» Work instruction:
Return all lines from the listing below in which "auto" appears.
___
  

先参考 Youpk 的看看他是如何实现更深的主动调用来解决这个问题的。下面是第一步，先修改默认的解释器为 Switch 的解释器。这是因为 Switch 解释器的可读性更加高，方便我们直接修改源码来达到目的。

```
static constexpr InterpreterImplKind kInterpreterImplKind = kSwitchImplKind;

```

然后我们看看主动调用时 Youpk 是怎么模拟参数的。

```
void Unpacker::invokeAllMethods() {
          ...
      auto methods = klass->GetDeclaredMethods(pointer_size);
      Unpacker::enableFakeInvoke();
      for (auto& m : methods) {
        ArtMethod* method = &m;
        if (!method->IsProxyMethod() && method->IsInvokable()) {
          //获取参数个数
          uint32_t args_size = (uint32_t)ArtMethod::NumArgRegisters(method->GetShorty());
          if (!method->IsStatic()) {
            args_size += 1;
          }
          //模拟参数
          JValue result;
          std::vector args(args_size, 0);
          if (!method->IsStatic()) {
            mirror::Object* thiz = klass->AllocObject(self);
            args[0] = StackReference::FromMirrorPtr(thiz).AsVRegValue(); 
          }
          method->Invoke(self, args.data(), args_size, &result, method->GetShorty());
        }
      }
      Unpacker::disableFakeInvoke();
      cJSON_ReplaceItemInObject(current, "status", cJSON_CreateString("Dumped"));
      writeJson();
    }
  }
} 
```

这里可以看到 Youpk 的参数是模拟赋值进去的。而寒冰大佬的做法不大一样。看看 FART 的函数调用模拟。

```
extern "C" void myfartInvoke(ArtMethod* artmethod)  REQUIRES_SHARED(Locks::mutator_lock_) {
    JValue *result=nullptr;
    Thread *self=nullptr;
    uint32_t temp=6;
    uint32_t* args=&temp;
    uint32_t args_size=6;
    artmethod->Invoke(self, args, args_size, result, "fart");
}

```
___
» Answer section:
      auto methods = klass->GetDeclaredMethods(pointer_size);
      for (auto& m : methods) {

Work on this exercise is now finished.